Although home prices are falling and homes are lingering on the market, many in the industry look at the shift as more of a normalization than a correction. Sales activity and price growth from March 2020 to March 2022 was too hot not to cool down.
The process has already started. Global house-price growth for luxury properties—the top 5% of the market—slowed to 8.8% per year in the third quarter, down from 10.9% at their peak in the start of 2022, according to a report from Knight Frank. But when accounting for inflation house prices are actually now declining by 0.3% year-on-year, the report said.
“Clearly the pivot of Fed policy has had an impact on every housing market in the country because rates were too low for too long,” Jonathan Miller, president and CEO of the appraisal company Miller Samuel. “It created this insatiable demand and obliterated supply.”
Sure, there are whispers of a recession. But Mr. Miller thinks it will be light compared to past periods of economic difficulty, largely because of the strong labor market.
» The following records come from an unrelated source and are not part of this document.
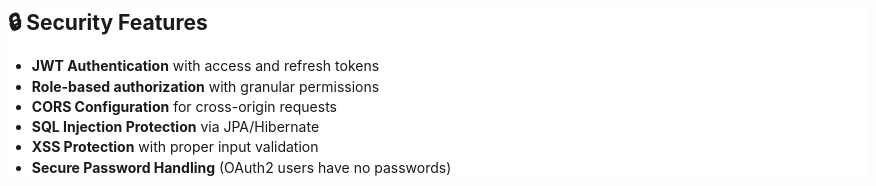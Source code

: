 ## 🔒 Security Features

- **JWT Authentication** with access and refresh tokens
- **Role-based authorization** with granular permissions
- **CORS Configuration** for cross-origin requests
- **SQL Injection Protection** via JPA/Hibernate
- **XSS Protection** with proper input validation
- **Secure Password Handling** (OAuth2 users have no passwords)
Other major cities are facing similar headwinds, including London and Sydney. But places that saw huge influxes of people come to town in recent years, such as Dubai and Miami, are likely to see little or no impact, experts say.
Mansion Global talked to industry experts in seven luxury real estate hubs around the world to get their crystal ball predictions for 2023.
South Florida has been one of the biggest beneficiaries of pandemic migration fueled by the ability to work remotely, low tax rates and the substantial stock market gains realized by many in 2020 and 2021. Demand has been so high that inventory is now extremely limited, keeping prices elevated.
Take Miami Beach, where inventory has dropped more than 60% since the pandemic began, according to data from Mr. Miller, who is the author of market reports across the country for brokerage Douglas Elliman. Or consider Palm Beach, Florida, where inventory “has collapsed,” he said.
“Miami—and I think it speaks to a large portion of Florida—was rebranded as a place to work during the pandemic,” Mr. Miller said. “The ability of remote work and greater mobility generally comes with higher compensation. So there’s been a restructuring of Miami real estate, not just because the significant excess supply has been obliterated, but because it’s providing a pro-business atmosphere that is pulling companies out of high-cost housing markets to Florida.”
That demand continues, remaining “well above pre-pandemic levels,” Mr. Miller said.
“When you compare the third quarter of 2022 to the third quarter of 2019, you’re looking at a market with nearly 60% less supply and sales that are 22% higher,” he explained. “In 2023, we’re expecting more of the same: A limited inventory with relatively stable sales activity.”
So far, low supply has kept prices elevated, Mr. Miller said. The median price of a Miami Beach home in the third quarter was $550,000, and that is 34% higher than pre-pandemic, he added.